EU is armed to the teeth. All you had TODO is to pretend its corruption, throw a few parties in a rented Mückelsee villa and the disappearence of a billion in peace time is invisible for the russian sigint.

That Berlin Airport was not that expensive. Have fun slamming into a wall of robots..

Compared to the US or Russia Europe is not well armed. In some areas they are, but in critical areas the EU is way behind: air defense is going to be critical for any potential war in the near future and the EU has nothing of their own.

  • "Nothing of their own" is a bit exaggerated.

    They have IRIS-T and SAMP/T, the latter being somewhat comparable to the Patriot. Beside American made aircrafts there are also locally produced ones. I would be more worried by the lack of a proper equivalent of AWACS.

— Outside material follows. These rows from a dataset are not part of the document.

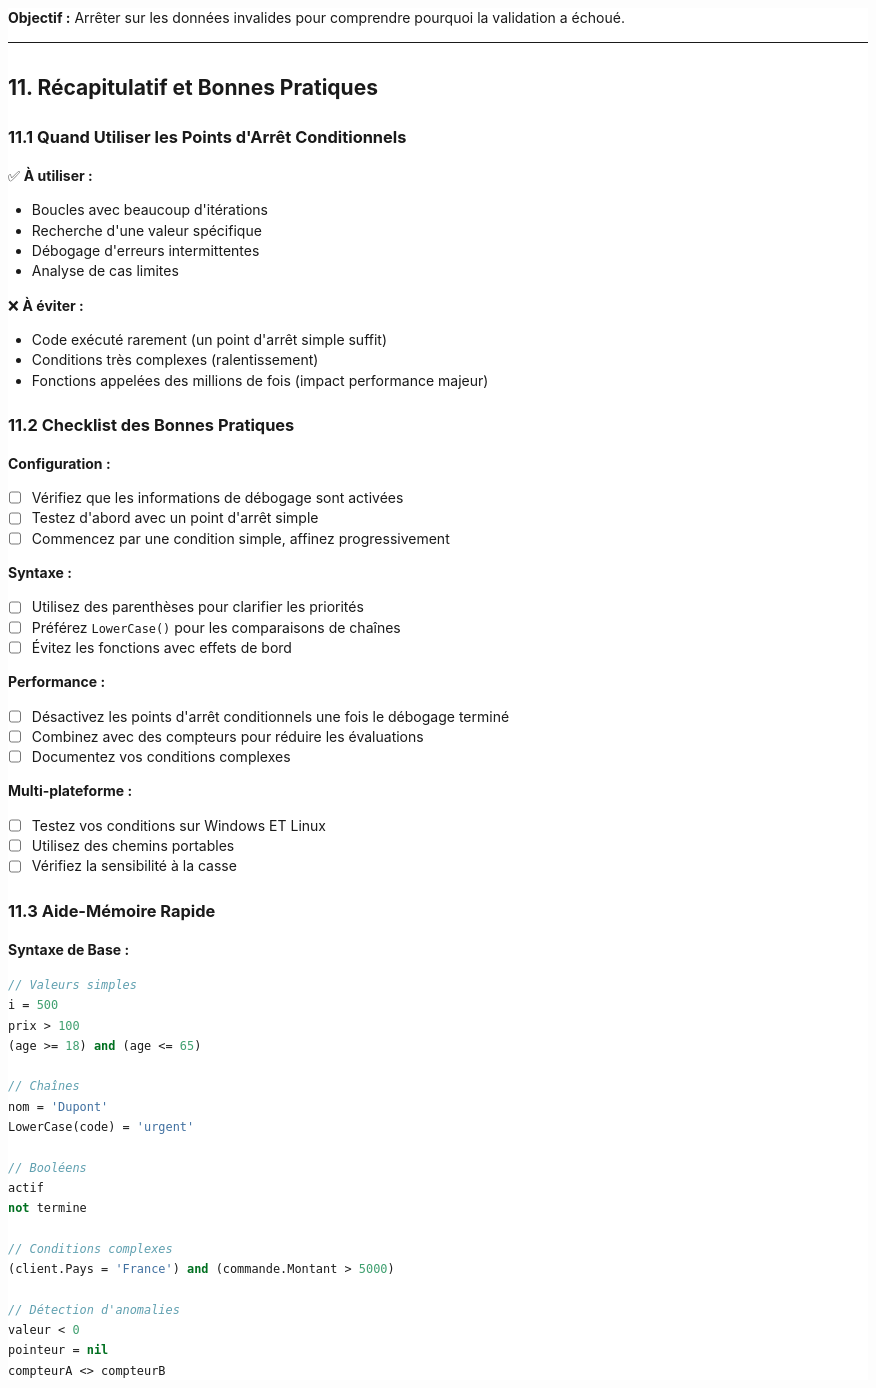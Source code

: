 **Objectif :** Arrêter sur les données invalides pour comprendre pourquoi la validation a échoué.

---

## 11. Récapitulatif et Bonnes Pratiques

### 11.1 Quand Utiliser les Points d'Arrêt Conditionnels

✅ **À utiliser :**
- Boucles avec beaucoup d'itérations
- Recherche d'une valeur spécifique
- Débogage d'erreurs intermittentes
- Analyse de cas limites

❌ **À éviter :**
- Code exécuté rarement (un point d'arrêt simple suffit)
- Conditions très complexes (ralentissement)
- Fonctions appelées des millions de fois (impact performance majeur)

### 11.2 Checklist des Bonnes Pratiques

**Configuration :**
- [ ] Vérifiez que les informations de débogage sont activées
- [ ] Testez d'abord avec un point d'arrêt simple
- [ ] Commencez par une condition simple, affinez progressivement

**Syntaxe :**
- [ ] Utilisez des parenthèses pour clarifier les priorités
- [ ] Préférez `LowerCase()` pour les comparaisons de chaînes
- [ ] Évitez les fonctions avec effets de bord

**Performance :**
- [ ] Désactivez les points d'arrêt conditionnels une fois le débogage terminé
- [ ] Combinez avec des compteurs pour réduire les évaluations
- [ ] Documentez vos conditions complexes

**Multi-plateforme :**
- [ ] Testez vos conditions sur Windows ET Linux
- [ ] Utilisez des chemins portables
- [ ] Vérifiez la sensibilité à la casse

### 11.3 Aide-Mémoire Rapide

**Syntaxe de Base :**
```pascal
// Valeurs simples
i = 500
prix > 100
(age >= 18) and (age <= 65)

// Chaînes
nom = 'Dupont'
LowerCase(code) = 'urgent'

// Booléens
actif
not termine

// Conditions complexes
(client.Pays = 'France') and (commande.Montant > 5000)

// Détection d'anomalies
valeur < 0
pointeur = nil
compteurA <> compteurB
```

    In general though issue is not quality (at least compared to Russia) but quantity. Also if I was an European country I would be worried about the usability of any advanced weapon bought from our American friends: I wouldn't be surprised if, in case of confrontation between Europe and Russia, the guy in the Oval Office decided to block sales of spare parts in order to force war mongering Europeans to come to an agreement with peace-seeking Putin, or if his plutocratic friend decided to completely axe the project because "it sucks and drones are better"

    • This is the first I've heard of them, and Ukraine isn't demanding them. Either that means they are somehow worse than nothing, or the EU cannot supply them even though they exist on paper (based on planned increases I'm guessing the later). Remember military equipment that you don't have when needed is no better than fiction.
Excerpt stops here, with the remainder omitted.